[Stored records]
------------

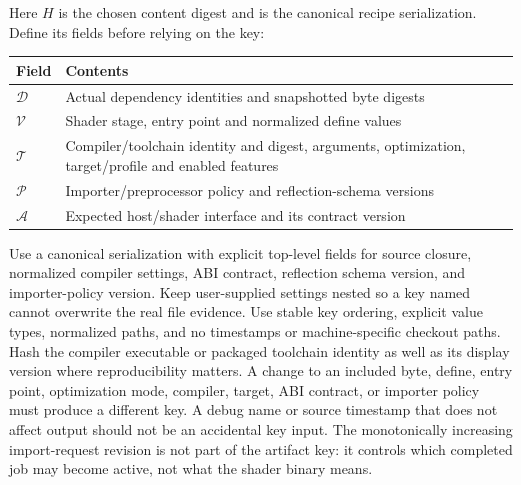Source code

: Here \(H\) is the chosen content digest and  is the canonical recipe serialization. Define its fields before relying on the key:

{\def\LTcaptype{none} %
\begin{longtable}[]{@{}
  >{\raggedright\arraybackslash}p{}
  >{\raggedright\arraybackslash}p{}@{}}
\toprule\noalign{}
\begin{minipage}[b]{\linewidth}\raggedright
Field
\end{minipage} & \begin{minipage}[b]{\linewidth}\raggedright
Contents
\end{minipage} \\
\midrule\noalign{}
\endhead
\bottomrule\noalign{}
\endlastfoot
\(\mathcal D\) & Actual dependency identities and snapshotted byte digests \\
\(\mathcal V\) & Shader stage, entry point and normalized define values \\
\(\mathcal T\) & Compiler/toolchain identity and digest, arguments, optimization, target/profile and enabled features \\
\(\mathcal P\) & Importer/preprocessor policy and reflection-schema versions \\
\(\mathcal A\) & Expected host/shader interface and its contract version \\
\end{longtable}
}

Use a canonical serialization with explicit top-level fields for source closure, normalized compiler settings, ABI contract, reflection schema version, and importer-policy version. Keep user-supplied settings nested so a key named  cannot overwrite the real file evidence. Use stable key ordering, explicit value types, normalized paths, and no timestamps or machine-specific checkout paths. Hash the compiler executable or packaged toolchain identity as well as its display version where reproducibility matters. A change to an included byte, define, entry point, optimization mode, compiler, target, ABI contract, or importer policy must produce a different key. A debug name or source timestamp that does not affect output should not be an accidental key input. The monotonically increasing import-request revision is not part of the artifact key: it controls which completed job may become active, not what the shader binary means.

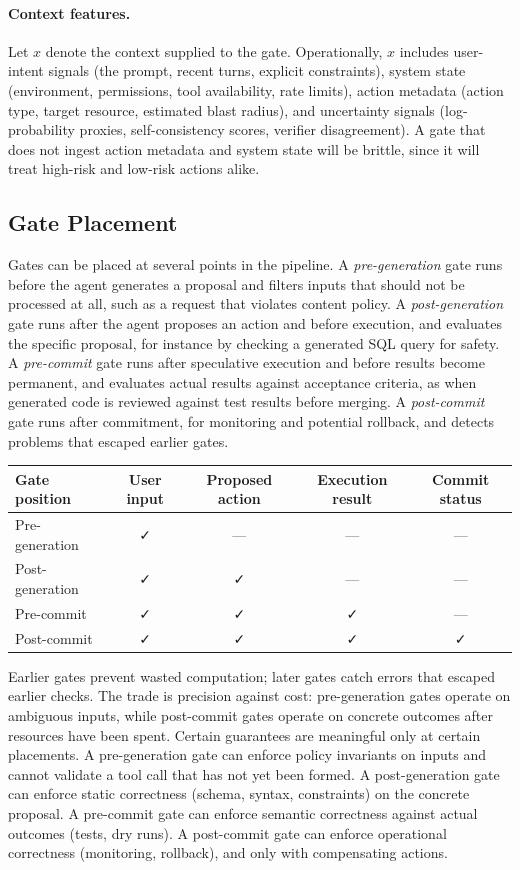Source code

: \documentclass[11pt]{book}
\begin{document}
\paragraph{Context features.}
Let $x$ denote the context supplied to the gate. Operationally, $x$ includes user-intent signals (the prompt, recent turns, explicit constraints), system state (environment, permissions, tool availability, rate limits), action metadata (action type, target resource, estimated blast radius), and uncertainty signals (log-probability proxies, self-consistency scores, verifier disagreement). A gate that does not ingest action metadata and system state will be brittle, since it will treat high-risk and low-risk actions alike.

\subsection{Gate Placement}

Gates can be placed at several points in the pipeline. A \textit{pre-generation} gate runs before the agent generates a proposal and filters inputs that should not be processed at all, such as a request that violates content policy. A \textit{post-generation} gate runs after the agent proposes an action and before execution, and evaluates the specific proposal, for instance by checking a generated SQL query for safety. A \textit{pre-commit} gate runs after speculative execution and before results become permanent, and evaluates actual results against acceptance criteria, as when generated code is reviewed against test results before merging. A \textit{post-commit} gate runs after commitment, for monitoring and potential rollback, and detects problems that escaped earlier gates.

\begin{center}
\begin{tabular}{lcccc}
\toprule
Gate position & User input & Proposed action & Execution result & Commit status \\
\midrule
Pre-generation & ✓ & --- & --- & --- \\
Post-generation & ✓ & ✓ & --- & --- \\
Pre-commit & ✓ & ✓ & ✓ & --- \\
Post-commit & ✓ & ✓ & ✓ & ✓ \\
\bottomrule
\end{tabular}
\end{center}

Earlier gates prevent wasted computation; later gates catch errors that escaped earlier checks. The trade is precision against cost: pre-generation gates operate on ambiguous inputs, while post-commit gates operate on concrete outcomes after resources have been spent. Certain guarantees are meaningful only at certain placements. A pre-generation gate can enforce policy invariants on inputs and cannot validate a tool call that has not yet been formed. A post-generation gate can enforce static correctness (schema, syntax, constraints) on the concrete proposal. A pre-commit gate can enforce semantic correctness against actual outcomes (tests, dry runs). A post-commit gate can enforce operational correctness (monitoring, rollback), and only with compensating actions.
\end{document}
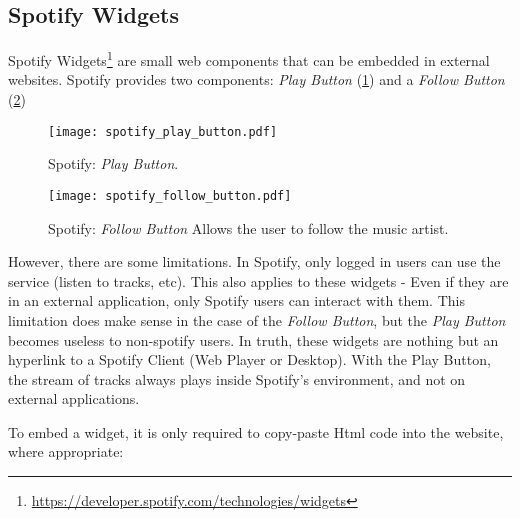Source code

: 

    \subsection{Spotify Widgets} %
    \label{sub:spotify_widgets}

      Spotify Widgets\footnote{\url{https://developer.spotify.com/technologies/widgets}} are small web components that can be embedded in external websites.
      Spotify provides two components: \emph{Play Button} (\ref{fig:spotify_play_button}) and a \emph{Follow Button} (\ref{fig:spotify_follow_button})

      \begin{figure}[H]
        \begin{center}
          \texttt{[image: spotify\_play\_button.pdf]}
        \end{center}
        \caption{Spotify: \emph{Play Button}.}
        \label{fig:spotify_play_button}
      \end{figure}

      \begin{figure}[H]
        \begin{center}
          \texttt{[image: spotify\_follow\_button.pdf]}
        \end{center}
        \caption{Spotify: \emph{Follow Button} Allows the user to follow the music artist.}
        \label{fig:spotify_follow_button}
      \end{figure}

      However, there are some limitations.
      In Spotify, only logged in users can use the service (listen to tracks, etc).
      This also applies to these widgets - Even if they are in an external application, only Spotify users can interact with them.
      This limitation does make sense in the case of the \emph{Follow Button}, but the \emph{Play Button} becomes useless to non-spotify users.
      In truth, these widgets are nothing but an hyperlink to a Spotify Client (Web Player or Desktop).
      With the Play Button, the stream of tracks always plays inside Spotify's environment, and not on external applications.

      To embed a widget, it is only required to copy-paste Html code into the website, where appropriate:

      

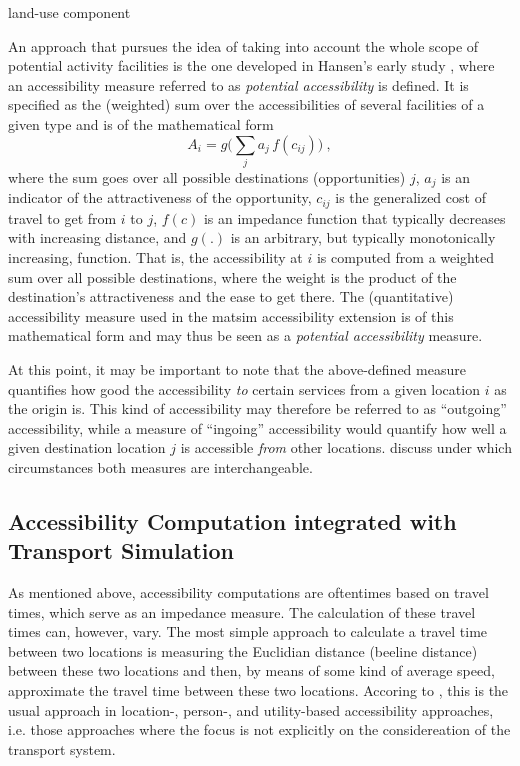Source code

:land-use component

An approach that pursues the idea of taking into account the whole scope of potential activity facilities is the one 
developed in Hansen's early study \citep{Hansen1959}, where an accessibility 
measure referred to as \textit{potential accessibility} is defined. It is specified as the (weighted) sum over the 
accessibilities of several facilities of a given type and is of the mathematical form
\begin{equation}
	A_i = g\Big( \sum_j a_j \, f(c_{ij}) \Big) \ ,
	\label{eq:accessibility:basic}
\end{equation}
where the sum goes over all possible destinations (opportunities) $j$, $a_j$ is an indicator of the attractiveness of 
the opportunity, $c_{ij}$ is the generalized cost of travel to get from $i$ to $j$, $f(c)$ is an impedance function that 
typically decreases with increasing distance, and $g(.)$ is an arbitrary, but typically monotonically increasing, function. 
That is, the accessibility at $i$ is computed from a weighted sum over all possible destinations, where the weight is the 
product of the destination's attractiveness and the ease to get there. The (quantitative) accessibility measure used 
in the \gls{matsim} accessibility extension is of this mathematical form and may thus be seen 
as a \textit{potential accessibility} measure.

At this point, it may be important to note that the above-defined measure quantifies how good the accessibility \textit{to} 
certain services from a given location $i$ as the origin is. This kind of accessibility may therefore be referred to 
as ``outgoing'' accessibility, while a measure of ``ingoing'' accessibility would quantify how well a given destination 
location $j$ is accessible \textit{from} other locations. \citet{NicolaiNagel2012HiResAccessibilityMethodInBook} 
discuss under which circumstances both measures are interchangeable.


\subsection{Accessibility Computation integrated with Transport Simulation}


As mentioned above, accessibility computations are oftentimes based on travel times, which serve as an impedance 
measure. The calculation of these travel times can, however, vary. The most simple approach to calculate a travel time 
between two locations is measuring the Euclidian distance (beeline distance) between these two locations and then, 
by means of some kind of average speed, approximate the travel time between these two locations. Accoring to 
\citet{Geurs2004AccessibilityReview}, this is the usual approach in location-, person-, and utility-based accessibility 
approaches, i.e. those approaches where the focus is not explicitly on the considereation of the transport system.

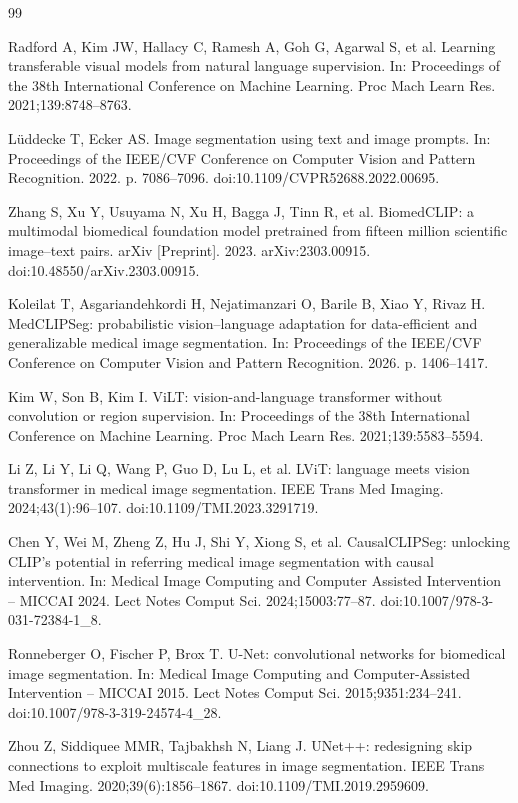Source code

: \begin{thebibliography}{99}

Radford A, Kim JW, Hallacy C, Ramesh A, Goh G, Agarwal S, et al. Learning transferable visual models from natural language supervision. In: Proceedings of the 38th International Conference on Machine Learning. Proc Mach Learn Res. 2021;139:8748--8763.

L\"uddecke T, Ecker AS. Image segmentation using text and image prompts. In: Proceedings of the IEEE/CVF Conference on Computer Vision and Pattern Recognition. 2022. p. 7086--7096. doi:10.1109/CVPR52688.2022.00695.

Zhang S, Xu Y, Usuyama N, Xu H, Bagga J, Tinn R, et al. BiomedCLIP: a multimodal biomedical foundation model pretrained from fifteen million scientific image--text pairs. arXiv [Preprint]. 2023. arXiv:2303.00915. doi:10.48550/arXiv.2303.00915.

Koleilat T, Asgariandehkordi H, Nejatimanzari O, Barile B, Xiao Y, Rivaz H. MedCLIPSeg: probabilistic vision--language adaptation for data-efficient and generalizable medical image segmentation. In: Proceedings of the IEEE/CVF Conference on Computer Vision and Pattern Recognition. 2026. p. 1406--1417.

Kim W, Son B, Kim I. ViLT: vision-and-language transformer without convolution or region supervision. In: Proceedings of the 38th International Conference on Machine Learning. Proc Mach Learn Res. 2021;139:5583--5594.

Li Z, Li Y, Li Q, Wang P, Guo D, Lu L, et al. LViT: language meets vision transformer in medical image segmentation. IEEE Trans Med Imaging. 2024;43(1):96--107. doi:10.1109/TMI.2023.3291719.

Chen Y, Wei M, Zheng Z, Hu J, Shi Y, Xiong S, et al. CausalCLIPSeg: unlocking CLIP's potential in referring medical image segmentation with causal intervention. In: Medical Image Computing and Computer Assisted Intervention -- MICCAI 2024. Lect Notes Comput Sci. 2024;15003:77--87. doi:10.1007/978-3-031-72384-1\_8.

Ronneberger O, Fischer P, Brox T. U-Net: convolutional networks for biomedical image segmentation. In: Medical Image Computing and Computer-Assisted Intervention -- MICCAI 2015. Lect Notes Comput Sci. 2015;9351:234--241. doi:10.1007/978-3-319-24574-4\_28.

Zhou Z, Siddiquee MMR, Tajbakhsh N, Liang J. UNet++: redesigning skip connections to exploit multiscale features in image segmentation. IEEE Trans Med Imaging. 2020;39(6):1856--1867. doi:10.1109/TMI.2019.2959609.


\end{thebibliography}
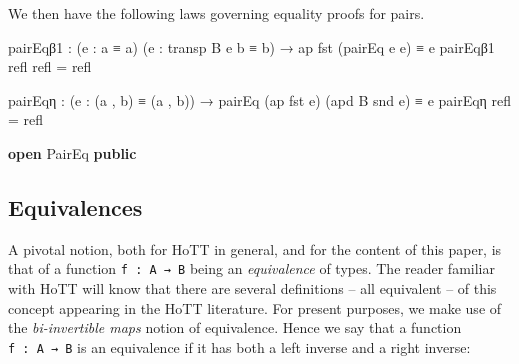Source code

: \documentclass[
  11pt,
  oneside,
  article]{memoir}
\newenvironment{Shaded}{}{}
\newcommand{\KeywordTok}[1]{\textcolor[rgb]{0.00,0.44,0.13}{\textbf{#1}}}
\newcommand{\NormalTok}[1]{#1}
\newcommand{\OtherTok}[1]{\textcolor[rgb]{0.00,0.44,0.13}{#1}}
\theoremstyle{definition}
\theoremstyle{plain}
\newcommand{\0}{\textsf{0}}
\newcommand{\1}{\tn{\textsf{1}}}
\begin{document}
We then have the following laws governing equality proofs for pairs.

\begin{Shaded}
\begin{Highlighting}[]
\NormalTok{    pairEqβ1 }\OtherTok{:} \OtherTok{(}\NormalTok{e }\OtherTok{:}\NormalTok{ a ≡ a\textquotesingle{}}\OtherTok{)} \OtherTok{(}\NormalTok{e\textquotesingle{} }\OtherTok{:}\NormalTok{ transp B e b ≡ b\textquotesingle{}}\OtherTok{)} 
               \OtherTok{→}\NormalTok{ ap fst }\OtherTok{(}\NormalTok{pairEq e e\textquotesingle{}}\OtherTok{)}\NormalTok{ ≡ e}
\NormalTok{    pairEqβ1 refl refl }\OtherTok{=}\NormalTok{ refl}

\NormalTok{    pairEqη }\OtherTok{:} \OtherTok{(}\NormalTok{e }\OtherTok{:} \OtherTok{(}\NormalTok{a , b}\OtherTok{)}\NormalTok{ ≡ }\OtherTok{(}\NormalTok{a\textquotesingle{} , b\textquotesingle{}}\OtherTok{))} 
              \OtherTok{→}\NormalTok{ pairEq }\OtherTok{(}\NormalTok{ap fst e}\OtherTok{)} \OtherTok{(}\NormalTok{apd B snd e}\OtherTok{)}\NormalTok{ ≡ e}
\NormalTok{    pairEqη refl }\OtherTok{=}\NormalTok{ refl}

\KeywordTok{open}\NormalTok{ PairEq }\KeywordTok{public}
\end{Highlighting}
\end{Shaded}

\subsection{Equivalences}\label{equivalences}

A pivotal notion, both for HoTT in general, and for the content of this
paper, is that of a function \texttt{f\ :\ A\ →\ B} being an
\emph{equivalence} of types. The reader familiar with HoTT will know
that there are several definitions -- all equivalent -- of this concept
appearing in the HoTT literature. For present purposes, we make use of
the \emph{bi-invertible maps} notion of equivalence. Hence we say that a
function \texttt{f\ :\ A\ →\ B} is an equivalence if it has both a left
inverse and a right inverse:
\end{document}
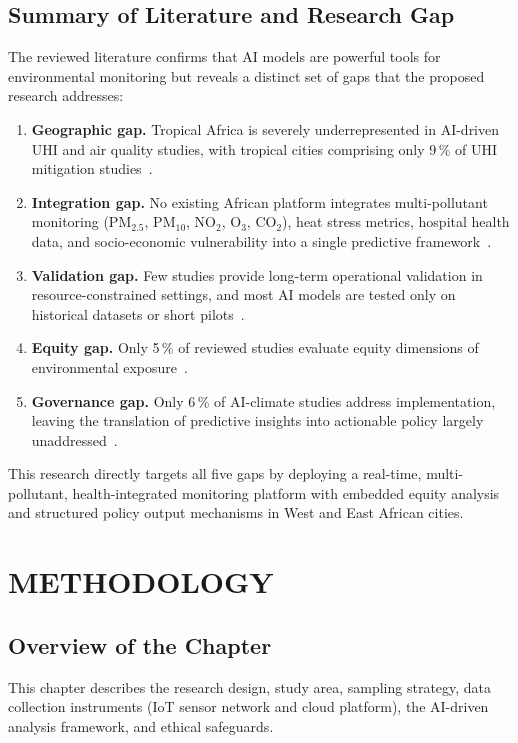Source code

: \section{Summary of Literature and Research Gap}
The reviewed literature confirms that AI models are powerful tools for environmental monitoring but reveals a distinct set of gaps that the proposed research addresses:
\begin{enumerate}
  \item \textbf{Geographic gap.} Tropical Africa is severely underrepresented in AI-driven UHI and air quality studies, with tropical cities comprising only 9\,\% of UHI mitigation studies~\cite{gaur2026}.
  \item \textbf{Integration gap.} No existing African platform integrates multi-pollutant monitoring (PM$_{2.5}$, PM$_{10}$, NO$_2$, O$_3$, CO$_2$), heat stress metrics, hospital health data, and socio-economic vulnerability into a single predictive framework~\cite{bainomugisha2024}.
  \item \textbf{Validation gap.} Few studies provide long-term operational validation in resource-constrained settings, and most AI models are tested only on historical datasets or short pilots~\cite{ikegwu2026}.
  \item \textbf{Equity gap.} Only 5\,\% of reviewed studies evaluate equity dimensions of environmental exposure~\cite{gaur2026}.
  \item \textbf{Governance gap.} Only 6\,\% of AI-climate studies address implementation, leaving the translation of predictive insights into actionable policy largely unaddressed~\cite{mehryar2024}.
\end{enumerate}
This research directly targets all five gaps by deploying a real-time, multi-pollutant, health-integrated monitoring platform with embedded equity analysis and structured policy output mechanisms in West and East African cities.



\chapter{METHODOLOGY}

\section{Overview of the Chapter}
This chapter describes the research design, study area, sampling strategy, data collection instruments (IoT sensor network and cloud platform), the AI-driven analysis framework, and ethical safeguards.

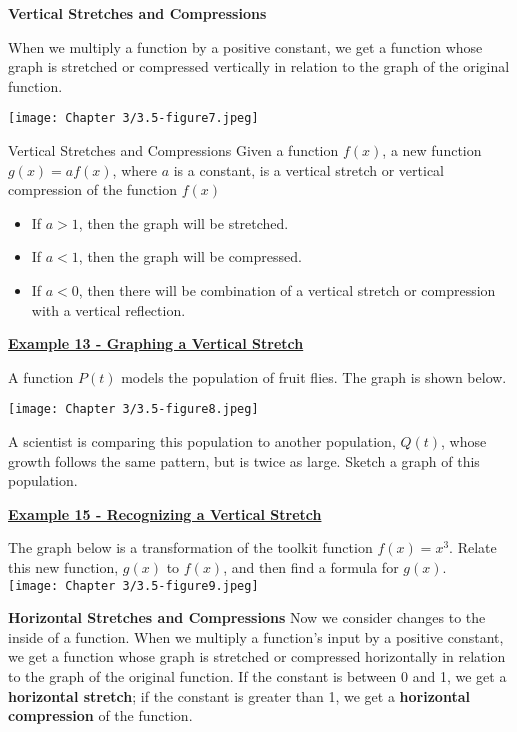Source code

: \documentclass[12pt]{book}
\begin{document}
\textbf{Vertical Stretches and Compressions}

When we multiply a function by a positive constant, we get a function whose graph is stretched or compressed vertically in relation to the graph of the original function.

\centerline{\texttt{[image: Chapter 3/3.5-figure7.jpeg]}}
\vspace{3mm}


\begin{boxR}
    Vertical Stretches and Compressions
    \vspace{1mm}
    \hline
    \vspace{2mm}
    Given a function $f(x)$, a new function $g(x)=a f(x)$, where $a$ is a constant, is a vertical stretch or vertical compression of the function $f(x)$
    \begin{itemize}
        \item If $a > 1$, then the graph will be stretched.
        \item If $a < 1$, then the graph will be compressed.
        \item If $a < 0$, then there will be combination of a vertical stretch or compression with a vertical reflection.
    \end{itemize}
\end{boxR}

\newpage

\underline{\textbf{Example 13 - Graphing a Vertical Stretch}}

A function $P(t)$ models the population of fruit flies. The graph is shown below. 

\centerline{\texttt{[image: Chapter 3/3.5-figure8.jpeg]}}

A scientist is comparing this population to another population, $Q(t)$,
whose growth follows the same pattern, but is twice as large. Sketch a graph of this population.
\vspace{35mm}


\underline{\textbf{Example 15 - Recognizing a Vertical Stretch}}

The graph below is a transformation of the toolkit function $f(x)=x^3$. Relate this new function, $g(x)$ to $f(x)$, and then find a formula for $g(x)$.
\\

\texttt{[image: Chapter 3/3.5-figure9.jpeg]}

\newpage

{\large \textbf{Horizontal Stretches and Compressions}}
Now we consider changes to the inside of a function. When we multiply a function’s input by a positive constant, we get a function whose graph is stretched or compressed horizontally in relation to the graph of the original function. If the constant is between 0 and 1, we get a \textbf{horizontal stretch}; if the constant is greater than 1, we get a \textbf{horizontal compression} of the function.
\\
\end{document}
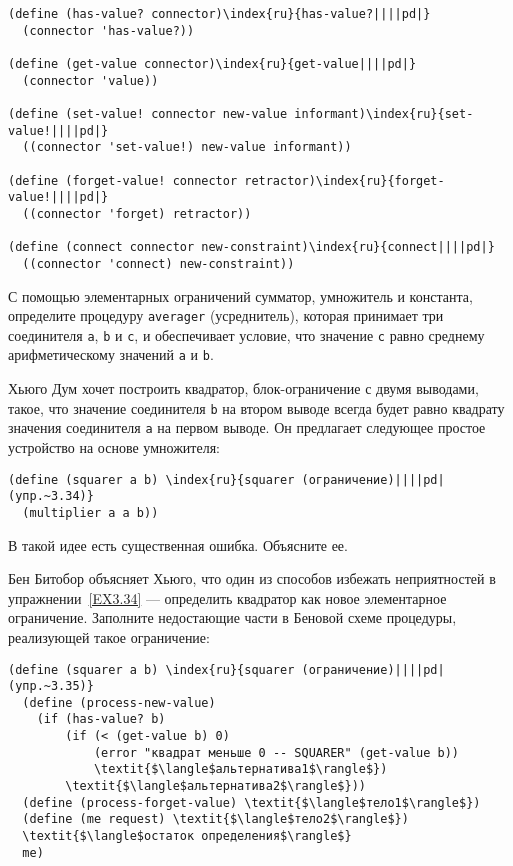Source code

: \begin{Verbatim}[fontsize=\small]
(define (has-value? connector)\index{ru}{has-value?||||pd|}
  (connector 'has-value?))

(define (get-value connector)\index{ru}{get-value||||pd|}
  (connector 'value))

(define (set-value! connector new-value informant)\index{ru}{set-value!||||pd|}
  ((connector 'set-value!) new-value informant))

(define (forget-value! connector retractor)\index{ru}{forget-value!||||pd|}
  ((connector 'forget) retractor))

(define (connect connector new-constraint)\index{ru}{connect||||pd|}
  ((connector 'connect) new-constraint))
\end{Verbatim}
\begin{exercise}{3.33}\label{EX3.33}%
С помощью элементарных ограничений сумматор, умножитель
и константа, определите процедуру {\tt averager} (усреднитель),
которая принимает три соединителя {\tt a}, {\tt b} и
{\tt c}, и обеспечивает условие, что значение
{\tt c} равно среднему арифметическому значений {\tt a}
и {\tt b}.
\end{exercise}
\begin{exercise}{3.34}\label{EX3.34}%
Хьюго Дум хочет построить квадратор,
блок-ограничение с двумя выводами, такое, что значение соединителя
{\tt b} на втором выводе всегда будет равно квадрату значения
соединителя {\tt a} на первом выводе. Он предлагает следующее
простое устройство на основе умножителя:

\begin{Verbatim}[fontsize=\small]
(define (squarer a b) \index{ru}{squarer (ограничение)||||pd|(упр.~3.34)}
  (multiplier a a b))
\end{Verbatim}
В такой идее есть существенная ошибка.  Объясните ее.
\end{exercise}
\begin{exercise}{3.35}\label{EX3.35}%
Бен Битобор объясняет Хьюго, что один из способов
избежать неприятностей в упражнении~\ref{EX3.34} ---
определить квадратор как новое элементарное ограничение.  Заполните
недостающие части в Беновой схеме процедуры, реализующей такое
ограничение:

\begin{Verbatim}[fontsize=\small]
(define (squarer a b) \index{ru}{squarer (ограничение)||||pd|(упр.~3.35)}
  (define (process-new-value)
    (if (has-value? b)
        (if (< (get-value b) 0)
            (error "квадрат меньше 0 -- SQUARER" (get-value b))
            \textit{$\langle$альтернатива1$\rangle$})
        \textit{$\langle$альтернатива2$\rangle$}))
  (define (process-forget-value) \textit{$\langle$тело1$\rangle$})
  (define (me request) \textit{$\langle$тело2$\rangle$})
  \textit{$\langle$остаток определения$\rangle$}
  me)
\end{Verbatim}
\end{exercise}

------------

Copy back exactly the lines above from the one containing "As mentioned above, accessibility" through the one containing "Zhang S, Xu", and leave every picture behind.

As mentioned above, accessibility computations are oftentimes based on travel times, which serve as an impedance 
measure. The calculation of these travel times can, however, vary. The most simple approach to calculate a travel time 
between two locations is measuring the Euclidian distance (beeline distance) between these two locations and then, 
by means of some kind of average speed, approximate the travel time between these two locations. Accoring to 
\citet{Geurs2004AccessibilityReview}, this is the usual approach in location-, person-, and utility-based accessibility 
approaches, i.e. those approaches where the focus is not explicitly on the considereation of the transport system.

Source code

: \begin{thebibliography}{99}

Radford A, Kim JW, Hallacy C, Ramesh A, Goh G, Agarwal S, et al. Learning transferable visual models from natural language supervision. In: Proceedings of the 38th International Conference on Machine Learning. Proc Mach Learn Res. 2021;139:8748--8763.

L\"uddecke T, Ecker AS. Image segmentation using text and image prompts. In: Proceedings of the IEEE/CVF Conference on Computer Vision and Pattern Recognition. 2022. p. 7086--7096. doi:10.1109/CVPR52688.2022.00695.

Zhang S, Xu Y, Usuyama N, Xu H, Bagga J, Tinn R, et al. BiomedCLIP: a multimodal biomedical foundation model pretrained from fifteen million scientific image--text pairs. arXiv [Preprint]. 2023. arXiv:2303.00915. doi:10.48550/arXiv.2303.00915.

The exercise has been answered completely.